*Task goal*: Where the data below begins, start retyping exactly, and end on the line with "## Part 1: The", which is included; no picture goes in.

Rendered images with source text:
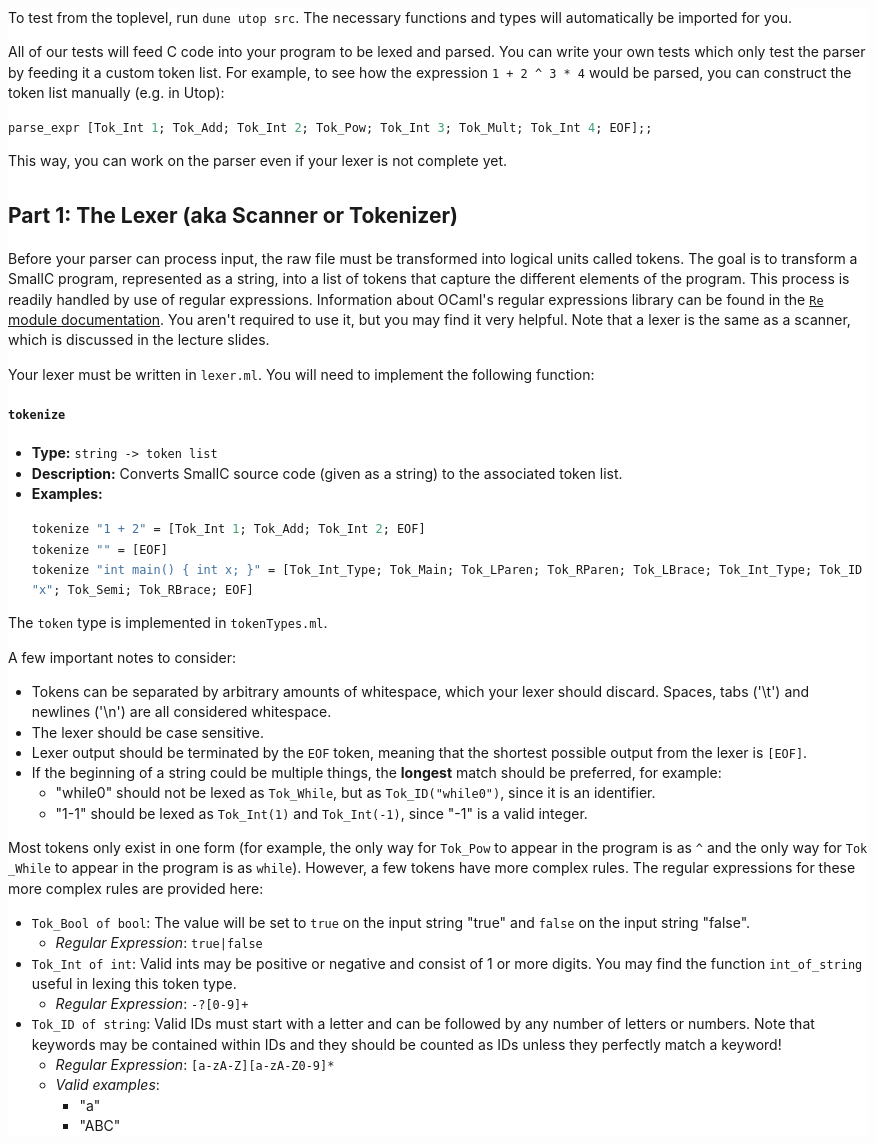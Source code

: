 To test from the toplevel, run `dune utop src`.  The necessary functions and types will automatically be imported for you.

All of our tests will feed C code into your program to be lexed and parsed.  You can write your own tests which only test the parser by feeding it a custom token list.  For example, to see how the expression `1 + 2 ^ 3 * 4` would be parsed, you can construct the token list manually (e.g. in Utop):

```ocaml
parse_expr [Tok_Int 1; Tok_Add; Tok_Int 2; Tok_Pow; Tok_Int 3; Tok_Mult; Tok_Int 4; EOF];;
```

This way, you can work on the parser even if your lexer is not complete yet.

## Part 1: The Lexer (aka Scanner or Tokenizer)

Before your parser can process input, the raw file must be transformed into logical units called tokens. The goal is to transform a SmallC program, represented as a string, into a list of tokens that capture the different elements of the program. This process is readily handled by use of regular expressions. Information about OCaml's regular expressions library can be found in the [`Re` module documentation][re doc]. You aren't required to use it, but you may find it very helpful. Note that a lexer is the same as a scanner, which is discussed in the lecture slides.

Your lexer must be written in `lexer.ml`. You will need to implement the following function: 

#### `tokenize`

- **Type:** `string -> token list` 
- **Description:** Converts SmallC source code (given as a string) to the associated token list.
- **Examples:**
  ```ocaml
  tokenize "1 + 2" = [Tok_Int 1; Tok_Add; Tok_Int 2; EOF]
  tokenize "" = [EOF]
  tokenize "int main() { int x; }" = [Tok_Int_Type; Tok_Main; Tok_LParen; Tok_RParen; Tok_LBrace; Tok_Int_Type; Tok_ID "x"; Tok_Semi; Tok_RBrace; EOF]
  ```

The `token` type is implemented in `tokenTypes.ml`.

A few important notes to consider:
- Tokens can be separated by arbitrary amounts of whitespace, which your lexer should discard. Spaces, tabs ('\t') and newlines ('\n') are all considered whitespace.
- The lexer should be case sensitive.
- Lexer output should be terminated by the `EOF` token, meaning that the shortest possible output from the lexer is `[EOF]`.
- If the beginning of a string could be multiple things, the **longest** match should be preferred, for example:
  - "while0" should not be lexed as `Tok_While`, but as `Tok_ID("while0")`, since it is an identifier.
  - "1-1" should be lexed as `Tok_Int(1)` and `Tok_Int(-1)`, since "-1" is a valid integer.

Most tokens only exist in one form (for example, the only way for `Tok_Pow` to appear in the program is as `^` and the only way for `Tok_While` to appear in the program is as `while`). However, a few tokens have more complex rules. The regular expressions for these more complex rules are provided here:

- `Tok_Bool of bool`: The value will be set to `true` on the input string "true" and `false` on the input string "false".
  - *Regular Expression*: `true|false`
- `Tok_Int of int`: Valid ints may be positive or negative and consist of 1 or more digits. You may find the function `int_of_string` useful in lexing this token type.
  - *Regular Expression*: `-?[0-9]+`
- `Tok_ID of string`: Valid IDs must start with a letter and can be followed by any number of letters or numbers. Note that keywords may be contained within IDs and they should be counted as IDs unless they perfectly match a keyword!
  - *Regular Expression*: `[a-zA-Z][a-zA-Z0-9]*`
  - *Valid examples*:
    - "a"
    - "ABC"

[re doc]: https://ocaml.org/p/re/latest/doc/Re/index.html
[list doc]: https://ocaml.org/manual/5.2/api/List.html
[stdlib doc]: https://ocaml.org/manual/5.2/api/Stdlib.html
[semantics document]: semantics.pdf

*Expected answer*:
Source code

: To test from the toplevel, run `dune utop src`.  The necessary functions and types will automatically be imported for you.

All of our tests will feed C code into your program to be lexed and parsed.  You can write your own tests which only test the parser by feeding it a custom token list.  For example, to see how the expression `1 + 2 ^ 3 * 4` would be parsed, you can construct the token list manually (e.g. in Utop):

```ocaml
parse_expr [Tok_Int 1; Tok_Add; Tok_Int 2; Tok_Pow; Tok_Int 3; Tok_Mult; Tok_Int 4; EOF];;
```

This way, you can work on the parser even if your lexer is not complete yet.

## Part 1: The Lexer (aka Scanner or Tokenizer)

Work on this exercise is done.